I’ve tried. Really, I’ve tried.
Maybe I’m not just good at it. I really tried to forget about Mr. Celebrity because I took Betty’s advice that I should live my life instead. But he’s been a part of my life for 3 years already. It’s hard to just push him aside just like that. I’ve tried everything, but nothing worked.
After all of my sacrifices:
- I removed his pictures and logo in my bedroom. (I cut the logo into a heart shape then I cut it in half again. 💔)
- I deleted all his pictures and videos from my phone (not the music though 😭)
- My personal journal which contains 50% of his pictures and our imaginary conversations and my writings about him, are now filled
with black markers all over just to cross out his face and everything that reminds me of him.
- I wrote words like “gay”, “cross-eyed”, “i hate u”, etc. on his pictures and I threw them all in the trash bin.
- I deleted his birthday from my calendar.
- I unfollowed him on twitter.
Seriously, you wouldn’t find any sign that I was fangirling for Mr. Celebrity before. I had nothing left. (But I didn’t edit my first blog posts which contains stuff like marrying him asdfghj)
Then, 1 week too late, I realized that I shouldn’t have done that to him. Hated him. Blamed him. NOOOO. He has no fault about what’s happening. I shouldn’t be blaming him. The fault’s on me, actually. I was the one who made my own reason to break my heart. Because he doesn’t know about any of these, he doesn’t even know me. (And while typing right now, I suddenly realized that my facebook cover photo is still our picture together which I edited so it looks real. ugh.)
I mean, I don’t want to go back to how I used to fangirl before because it’s really not normal. I created my new world (If you have read The Overactive Emotions of a fangirl you can relate to this). I just want to be happy. Mr. Celebrity makes me happy, so I figured I shouldn’t block him out of my life. It’s just not the same anymore when he’s gone. I just have to know my limitations.

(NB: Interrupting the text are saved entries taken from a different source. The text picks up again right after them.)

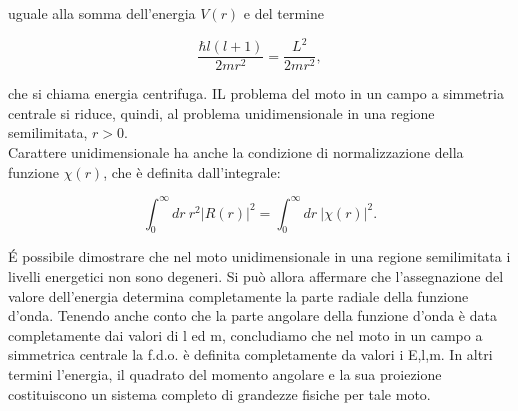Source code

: \documentclass[a4paper,12pt,oneside]{book}
\begin{document}
uguale alla somma dell'energia $V\left(r\right)$ e del termine

\begin{equation}
\frac{\hbar l\left(l+1\right)}{2mr^2}=\frac{L^2}{2mr^2} ,
\end{equation}

che si chiama energia centrifuga. IL problema del moto in un campo a simmetria centrale si riduce, quindi, al problema unidimensionale in una regione semilimitata, $r>0$.\\
Carattere unidimensionale ha anche la condizione di normalizzazione della funzione $\chi\left(r\right)$, che è definita dall'integrale:

\begin{equation}
\int_0^\infty dr\ r^2|R\left(r\right)|^2=\int_0^\infty dr\ |\chi\left(r\right)|^2 .
\end{equation}

É possibile dimostrare che nel moto unidimensionale in una regione semilimitata i livelli energetici non sono degeneri. Si può allora affermare che l'assegnazione del valore dell'energia determina completamente la parte radiale della funzione d'onda. Tenendo anche conto che la parte angolare della funzione d'onda è data completamente dai valori di l ed m, concludiamo che nel moto in un campo a simmetrica centrale la f.d.o. è definita completamente da valori i E,l,m. In altri termini l'energia, il quadrato del momento angolare e la sua proiezione costituiscono un sistema completo di grandezze fisiche per tale moto.
\end{document}
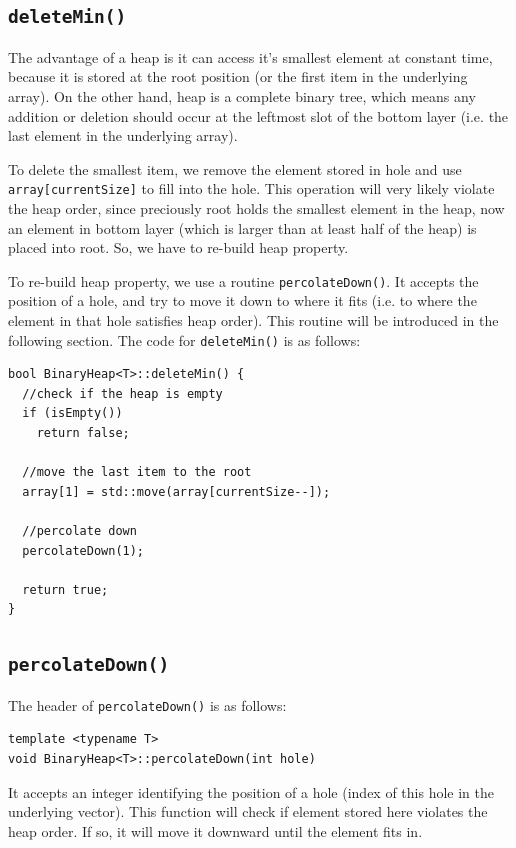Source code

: \documentclass[11pt]{book}
\begin{document}
\subsection{\texttt{deleteMin()}}
\label{sec:orgc393808}

The advantage of a heap is it can access it's smallest element at constant time, because it is stored at the root position (or the first item in the underlying array). On the other hand, heap is a complete binary tree, which means any addition or deletion should occur at the leftmost slot of the bottom layer (i.e. the last element in the underlying array).

To delete the smallest item, we remove the element stored in hole and use \texttt{array[currentSize]} to fill into the hole. This operation will very likely violate the heap order, since preciously root holds the smallest element in the heap, now an element in bottom layer (which is larger than at least half of the heap) is placed into root. So, we have to re-build heap property.

To re-build heap property, we use a routine \texttt{percolateDown()}. It accepts the position of a hole, and try to move it down to where it fits (i.e. to where the element in that hole satisfies heap order). This routine will be introduced in the following section. The code for \texttt{deleteMin()} is as follows:
\begin{verbatim}
bool BinaryHeap<T>::deleteMin() {
  //check if the heap is empty 
  if (isEmpty())
    return false;

  //move the last item to the root
  array[1] = std::move(array[currentSize--]);

  //percolate down
  percolateDown(1);

  return true;
}
\end{verbatim}

\subsection{\texttt{percolateDown()}}
\label{sec:org546e6e1}

The header of \texttt{percolateDown()} is as follows:
\begin{verbatim}
template <typename T>
void BinaryHeap<T>::percolateDown(int hole)
\end{verbatim}

It accepts an integer identifying the position of a hole (index of this hole in the underlying vector). This function will check if element stored here violates the heap order. If so, it will move it downward until the element fits in.
\end{document}
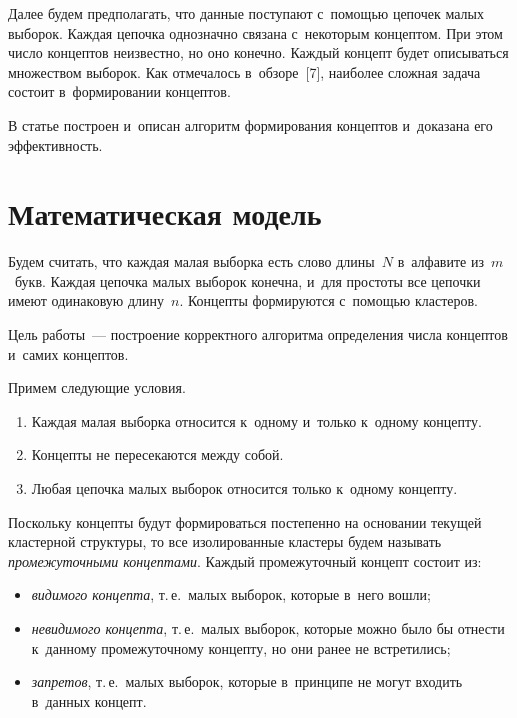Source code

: \begin{multicols}{2}
  Далее будем предполагать, что данные поступают с~помощью цепочек малых 
выборок. Каждая цепочка однозначно связана с~некоторым кон\-цеп\-том. При этом 
чис\-ло кон\-цеп\-тов неизвестно, но оно конечно. Каждый концепт будет описываться 
множеством выборок. Как отмечалось в~обзоре~[7], наиболее сложная задача 
состоит в~формировании концептов. 
  
  В статье построен и~описан алгоритм формирования концептов и~доказана его 
эффективность.

\vspace*{-6pt}
  
  \section{Математическая модель}
  
  \vspace*{-2pt}
  
  Будем считать, что каждая малая выборка есть слово длины~$N$ в~алфавите 
из~$m$~букв. Каждая цепочка малых выборок конечна, и~для простоты все 
цепочки имеют одинаковую длину~$n$. Концепты формируются с~помощью 
кластеров. 
  
  Цель работы~--- построение корректного алгоритма определения числа 
концептов и~самих концептов. 
  
  Примем следующие условия.\\[-14pt]
  \begin{enumerate}[1.]
\item Каждая малая выборка относится к~одному и~только к~одному концепту.\\[-14pt]
\item Концепты не пересекаются между собой.\\[-14pt]
\item Любая цепочка малых выборок относится только к~одному концепту.\\[-14pt]
  \end{enumerate}
  
  Поскольку концепты будут формироваться постепенно на основании текущей 
кластерной структуры, то все изолированные кластеры будем называть 
\textit{промежуточными концептами}. Каждый промежуточный концепт состоит из:\\[-14pt]
  \begin{itemize}
\item \textit{видимого концепта}, т.\,е.\ малых выборок, которые в~него 
вошли;\\[-14pt] 
\item \textit{невидимого концепта}, т.\,е.\ малых выборок, которые можно было 
бы отнести к~данному промежуточному концепту, но они ранее не встретились;\\[-14pt] 
\item \textit{запретов}, т.\,е.\ малых выборок, которые в~принципе не могут 
входить в~данных концепт.\\[-14pt]
\end{itemize}


\end{multicols}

Yes. I should have realised that before.
So I watched him on youtube again and that was when I felt so guilty. He has the nicest heart that made me so happy for 3 years and just for one click, I exchanged it for hatred. I wasn’t fair. Even if he’s not aware, my point is, I still wasn’t fair. Of course my next move after that was following him again on twitter. 📱🏃♀️
I downloaded all those pictures and videos for almost 4 years and I just deleted it all in 10 minutes because of being such an overacting fangirl. My lovely journal which I promised to let my girlfriends see was just the worse because of those black sinful inks. (Well, they saw it and they said that I shouldn’t have done that.) I spent time and money editing those logos and pictures to print it and hang on my bedroom wall but I just heart-shaped and broke it.
Even if he doesn’t know, he doesn’t deserve to be treated that way. It’s all on me. The fault’s all on me.
I should have thought hard before doing things (but when you’re really hurt you don’t care about anything so you over react)
*Sad sigh* Forgetting isn’t easy, right? Trust me, I know.
If you’re reading this and you’re a fangirl, I am warning you right now: STOP YOURSELF FROM OVER FANGIRLING BEFORE IT’S TOO
Make yourself happy because of your own Mr. Celebrity, but don’t ever ever ever break your heart the way I did with mine. I know I’m not the only depressed fangirl in the world and there are a lot of us (dunno if you’re reading this now) but maybe this is just me saying that forgetting isn’t easy so don’t make a reason for you to just force yourself to forget about him in the end. Because it’s not easy.
Obviously, it’s not easy.
This is not the end of my fangirl diaries though I’ve come to the good realisation already (Because I have a lot of Idols) so expect that you’ll be hearing more from my fangirl side. Heehee. Let me know if you can relate or if you’re close to that.